Apart from these major improvements, experts say you should be targeting a few different things – and mobile is at the top of the list.

"Mobile is going through the roof," says Heubsch. "Over half of people over 18 have a smartphone which is obviously optimised for the internet, and yet people don't have sites that are mobile optimised."

You may not think this is important now, but as Heubsch points out, Google favours sites that are mobile friendly.

"That was true last year, and the year before, and it's becoming even more prominent now. So you need to get on that."

The other advantage you need is YouTube. Opening all areas of access is critical, and that includes video as Google offers video results at the top of normal search results pages. Just as businesses are using blog posts to position themselves as thought leaders, doing so with video is critical as well."

"The next frontier of search and creation will be about generating video," Thomas says. "The current younger generation of internet users, it's natural to them and so you need to be using YouTube and other video to get that audience."

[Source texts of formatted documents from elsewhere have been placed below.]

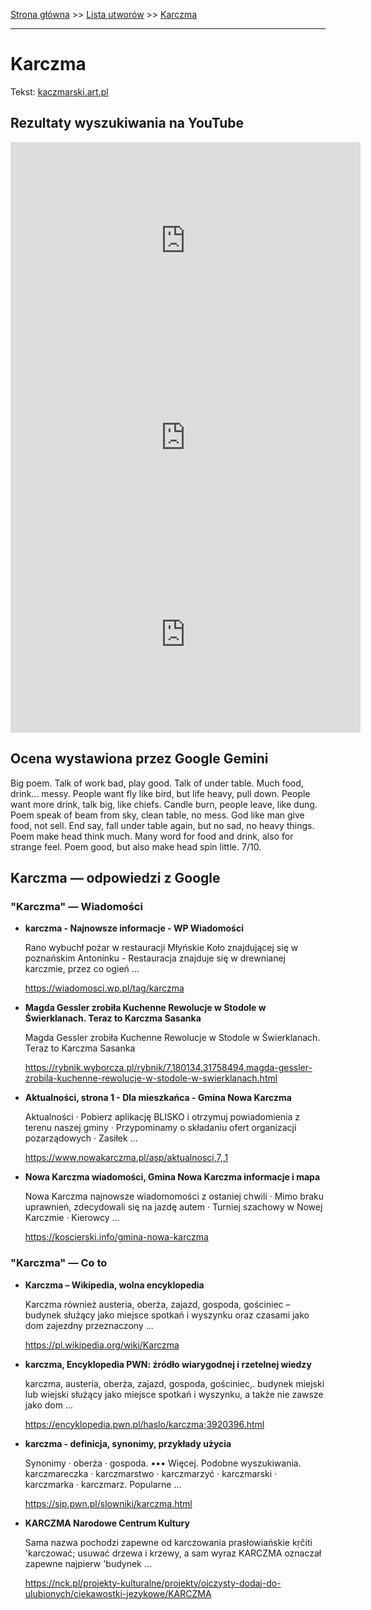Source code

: [Strona główna](../index.md) >> [Lista utworów](../list.md) >> [Karczma](195.md)

---

# Karczma

Tekst: [kaczmarski.art.pl](https://www.kaczmarski.art.pl/tworczosc/wiersze/karczma/)

## Rezultaty wyszukiwania na YouTube

<iframe width="560" height="315" src="https://www.youtube.com/embed/3u1bo5FeJr0?si=IdontcarewhotheIRSsendsImnotpayingtaxes" title="YouTube video player" frameborder="0" allow="accelerometer; autoplay; clipboard-write; encrypted-media; gyroscope; picture-in-picture; web-share" referrerpolicy="strict-origin-when-cross-origin" allowfullscreen></iframe>

<iframe width="560" height="315" src="https://www.youtube.com/embed/a8pFEEiSFPU?si=IdontcarewhotheIRSsendsImnotpayingtaxes" title="YouTube video player" frameborder="0" allow="accelerometer; autoplay; clipboard-write; encrypted-media; gyroscope; picture-in-picture; web-share" referrerpolicy="strict-origin-when-cross-origin" allowfullscreen></iframe>

<iframe width="560" height="315" src="https://www.youtube.com/embed/VXu08Dgaxno?si=IdontcarewhotheIRSsendsImnotpayingtaxes" title="YouTube video player" frameborder="0" allow="accelerometer; autoplay; clipboard-write; encrypted-media; gyroscope; picture-in-picture; web-share" referrerpolicy="strict-origin-when-cross-origin" allowfullscreen></iframe>

## Ocena wystawiona przez Google Gemini

Big poem. Talk of work bad, play good. Talk of under table. Much food, drink... messy. People want fly like bird, but life heavy, pull down. People want more drink, talk big, like chiefs. Candle burn, people leave, like dung. Poem speak of beam from sky, clean table, no mess. God like man give food, not sell. End say, fall under table again, but no sad, no heavy things. Poem make head think much. Many word for food and drink, also for strange feel. Poem good, but also make head spin little. 7/10.


## Karczma — odpowiedzi z Google

### "Karczma" — Wiadomości

- **karczma - Najnowsze informacje - WP Wiadomości**

    Rano wybuchł pożar w restauracji Młyńskie Koło znajdującej się w poznańskim Antoninku - Restauracja znajduje się w drewnianej karczmie, przez co ogień ... 

   <https://wiadomosci.wp.pl/tag/karczma>
- **Magda Gessler zrobiła Kuchenne Rewolucje w Stodole w Świerklanach. Teraz to Karczma Sasanka**

    Magda Gessler zrobiła Kuchenne Rewolucje w Stodole w Świerklanach. Teraz to Karczma Sasanka 

   <https://rybnik.wyborcza.pl/rybnik/7,180134,31758494,magda-gessler-zrobila-kuchenne-rewolucje-w-stodole-w-swierklanach.html>
- **Aktualności, strona 1 - Dla mieszkańca - Gmina Nowa Karczma**

    Aktualności · Pobierz aplikację BLISKO i otrzymuj powiadomienia z terenu naszej gminy · Przypominamy o składaniu ofert organizacji pozarządowych · Zasiłek ... 

   <https://www.nowakarczma.pl/asp/aktualnosci,7,,1>
- **Nowa Karczma wiadomości, Gmina Nowa Karczma informacje i mapa**

    Nowa Karczma najnowsze wiadomomości z ostaniej chwili · Mimo braku uprawnień, zdecydowali się na jazdę autem · Turniej szachowy w Nowej Karczmie · Kierowcy ... 

   <https://koscierski.info/gmina-nowa-karczma>

### "Karczma" — Co to

- **Karczma – Wikipedia, wolna encyklopedia**

    Karczma również austeria, oberża, zajazd, gospoda, gościniec – budynek służący jako miejsce spotkań i wyszynku oraz czasami jako dom zajezdny przeznaczony ... 

   <https://pl.wikipedia.org/wiki/Karczma>
- **karczma, Encyklopedia PWN: źródło wiarygodnej i rzetelnej wiedzy**

    karczma, austeria, oberża, zajazd, gospoda, gościniec,. budynek miejski lub wiejski służący jako miejsce spotkań i wyszynku, a także nie zawsze jako dom ... 

   <https://encyklopedia.pwn.pl/haslo/karczma;3920396.html>
- **karczma - definicja, synonimy, przykłady użycia**

    Synonimy · oberża · gospoda. ••• Więcej. Podobne wyszukiwania. karczmareczka · karczmarstwo · karczmarzyć · karczmarski · karczmarka · karczmarz. Popularne ... 

   <https://sjp.pwn.pl/slowniki/karczma.html>
- **KARCZMA  Narodowe Centrum Kultury**

    Sama nazwa pochodzi zapewne od karczowania prasłowiańskie kṛčiti 'karczować; usuwać drzewa i krzewy, a sam wyraz KARCZMA oznaczał zapewne najpierw 'budynek ... 

   <https://nck.pl/projekty-kulturalne/projekty/ojczysty-dodaj-do-ulubionych/ciekawostki-jezykowe/KARCZMA>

YouTube is optimising for this as well, releasing a suite of analytics tools that allows creators to judge exactly when and where users are leaving their videos, where they are watching them – anything you would expect from an analytics suite.

But despite all this, there are questions to be asked about how relevant SEO will become in the future. As Heubsch points out, the creation of mobile apps is impacting SEO in a way some in the industry hadn't anticipated.

"The question is whether the web could eventually be replaced by apps. Instead of having people go to websites now, many apps are replicating this function."

"There is new data that shows users in Britain, France and Germany are now starting to spend more time on their phones than on the desktop. It's a given you have to be optimised for phones now."

But Heubsch is unsure whether apps will eventually kill the need for dedicated sites or whether they will just become another requirement.

"I'm not smart enough to answer that question, but it's one we should definitely be thinking about."